New research and analysis by the economic and employment data firm EMSI adds an important new wrinkle to the story. Turns out a substantial share of the jobs created in the United States since the beginning of the recession have actually been temp jobs — not just low-wage and low-skill, but low-wage, low-skill, and temporary. EMSI estimates that there are 765,000 more temp jobs today than there were in 2009. Temp jobs, which make up just two percent of the nation's workforce, have accounted for 15 percent of all job growth over the past four years.

Our new dependence on temp jobs is much greater in some metro areas than others. The table below, based on EMSI data, shows the 10 large metros (those with more than one million people) where temp jobs have made up the largest share and smallest share of total employment growth since 2009.

Large Metros with Where Temp Jobs Make Up
the Largest and Smallest Shares of Job Gains, 2009-2013
Metros with the Largest Increases Percent of all job growth
(2009-2013)
Memphis, Tennessee-Mississippi-Arkansas* 116%
Birmingham-Hoover, Alabama 66%
Cincinnati-Middletown, Ohio-Kentucky-Indiana 65%
Hartford-West Hartford-East Hartford, Connecticut 58%
Milwaukee-Waukesha-West Allis, Wisconsin 51%
Kansas City, Missouri-Kansas 46%
Cleveland-Elyria-Mentor, Ohio 44%
Philadelphia-Camden-Wilmington, Pennsylvania-New Jersey-Delaware 41%
Chicago-Joliet-Naperville, Illinois-Indiana-Wisconsin 40%
Tucson, Arizona 37%
 
Metros with Smallest Increases Percent of all job growth
(2009-2013)
Washington, D.C. 2%
Oklahoma City, Oklahoma 3%
San Francisco-Oakland-Fremont, California 4%
Austin-Round Rock-San Marcos, Texas 5%
Riverside-San Bernardino-Ontario, California 6%
Salt Lake City, Utah 6%
Buffalo-Niagara Falls, New York 6%
San Diego-Carlsbad-San Marcos, California 6%
San Antonio-New Braunfels, Texas 7%
Seattle-Tacoma-Bellevue, Washington 7%

 

Temp jobs accounted for whopping 116 percent of job growth in Memphis (that means that one sector added more jobs than all other industries together), 66 percent in Birmingham, 65 percent in Cincinnati, 58 percent in Hartford, 51 percent in Milwaukee, 46 percent in Kansas City, and 40 percent or more in Cleveland, Chicago, and Philadelphia.

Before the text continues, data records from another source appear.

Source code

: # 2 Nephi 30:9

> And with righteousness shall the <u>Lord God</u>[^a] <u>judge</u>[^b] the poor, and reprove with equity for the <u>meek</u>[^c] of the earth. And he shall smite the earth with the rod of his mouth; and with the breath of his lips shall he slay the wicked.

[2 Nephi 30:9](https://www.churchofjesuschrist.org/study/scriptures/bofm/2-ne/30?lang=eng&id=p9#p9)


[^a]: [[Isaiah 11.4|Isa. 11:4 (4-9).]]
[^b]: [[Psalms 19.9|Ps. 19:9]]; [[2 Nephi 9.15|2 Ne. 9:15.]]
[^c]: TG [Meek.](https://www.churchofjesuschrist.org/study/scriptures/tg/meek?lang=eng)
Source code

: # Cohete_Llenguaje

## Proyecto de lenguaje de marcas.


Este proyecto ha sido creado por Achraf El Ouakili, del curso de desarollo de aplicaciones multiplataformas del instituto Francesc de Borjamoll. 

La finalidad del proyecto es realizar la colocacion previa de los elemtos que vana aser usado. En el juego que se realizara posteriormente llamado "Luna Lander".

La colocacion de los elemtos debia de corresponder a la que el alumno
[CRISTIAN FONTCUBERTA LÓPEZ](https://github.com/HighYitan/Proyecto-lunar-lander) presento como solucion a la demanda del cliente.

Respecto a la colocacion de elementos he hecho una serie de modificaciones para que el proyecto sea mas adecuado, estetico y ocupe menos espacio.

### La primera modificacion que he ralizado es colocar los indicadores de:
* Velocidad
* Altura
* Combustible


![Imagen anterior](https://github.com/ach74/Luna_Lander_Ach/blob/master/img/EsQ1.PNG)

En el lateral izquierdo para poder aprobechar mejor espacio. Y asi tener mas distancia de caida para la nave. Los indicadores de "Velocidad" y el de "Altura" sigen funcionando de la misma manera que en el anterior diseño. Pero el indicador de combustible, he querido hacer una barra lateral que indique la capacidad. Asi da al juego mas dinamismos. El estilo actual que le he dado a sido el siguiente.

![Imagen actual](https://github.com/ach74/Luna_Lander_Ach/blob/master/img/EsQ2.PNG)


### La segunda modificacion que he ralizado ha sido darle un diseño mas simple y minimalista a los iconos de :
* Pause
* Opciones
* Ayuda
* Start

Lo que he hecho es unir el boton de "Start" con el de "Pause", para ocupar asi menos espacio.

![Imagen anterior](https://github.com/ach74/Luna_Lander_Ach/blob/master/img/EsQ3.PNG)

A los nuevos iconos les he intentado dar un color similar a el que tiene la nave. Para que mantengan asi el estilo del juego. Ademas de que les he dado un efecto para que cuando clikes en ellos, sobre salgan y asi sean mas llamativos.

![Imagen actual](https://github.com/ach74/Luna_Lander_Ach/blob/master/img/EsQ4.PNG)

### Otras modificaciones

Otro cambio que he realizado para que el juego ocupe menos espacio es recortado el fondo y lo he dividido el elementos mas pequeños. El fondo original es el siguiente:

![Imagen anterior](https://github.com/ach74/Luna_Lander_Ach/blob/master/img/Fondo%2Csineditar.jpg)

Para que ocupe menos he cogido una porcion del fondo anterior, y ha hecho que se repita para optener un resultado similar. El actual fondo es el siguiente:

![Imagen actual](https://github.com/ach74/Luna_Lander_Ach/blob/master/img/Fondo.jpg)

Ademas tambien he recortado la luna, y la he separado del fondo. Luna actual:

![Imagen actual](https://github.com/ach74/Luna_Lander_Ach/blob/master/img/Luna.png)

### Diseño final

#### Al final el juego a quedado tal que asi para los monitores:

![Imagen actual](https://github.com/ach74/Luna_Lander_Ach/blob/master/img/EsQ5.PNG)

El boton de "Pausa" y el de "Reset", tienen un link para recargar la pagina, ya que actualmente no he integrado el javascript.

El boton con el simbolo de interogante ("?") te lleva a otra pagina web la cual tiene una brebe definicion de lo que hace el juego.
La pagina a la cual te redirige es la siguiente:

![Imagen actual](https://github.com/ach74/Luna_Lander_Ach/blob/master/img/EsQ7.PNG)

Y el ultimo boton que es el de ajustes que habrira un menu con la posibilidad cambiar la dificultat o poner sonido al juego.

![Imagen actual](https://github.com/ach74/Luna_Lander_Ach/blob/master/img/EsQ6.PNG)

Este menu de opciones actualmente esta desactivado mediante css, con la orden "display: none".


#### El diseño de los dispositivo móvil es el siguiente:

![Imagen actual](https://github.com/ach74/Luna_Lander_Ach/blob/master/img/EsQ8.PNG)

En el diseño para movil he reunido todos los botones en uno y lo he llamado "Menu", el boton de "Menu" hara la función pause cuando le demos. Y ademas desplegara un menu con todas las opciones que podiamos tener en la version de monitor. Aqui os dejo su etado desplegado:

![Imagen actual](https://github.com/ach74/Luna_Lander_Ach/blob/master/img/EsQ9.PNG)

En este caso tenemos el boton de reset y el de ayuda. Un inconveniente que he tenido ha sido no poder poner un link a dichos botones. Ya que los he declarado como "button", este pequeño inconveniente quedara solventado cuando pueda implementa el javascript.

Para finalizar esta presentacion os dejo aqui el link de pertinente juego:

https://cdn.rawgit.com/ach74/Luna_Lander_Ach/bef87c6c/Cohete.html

Conversely, temp jobs made up just two percent of total job growth in Greater Washington, D.C., three percent in Oklahoma City, four percent in San Francisco, five percent in Austin, and six percent in Riverside, Salt Lake City, Buffalo, and San Diego. Temp jobs make up seven percent of growth in San Antonio and Seattle, and eight percent in Houston and San Jose. These are all metro economies that have performed well overall since the recession.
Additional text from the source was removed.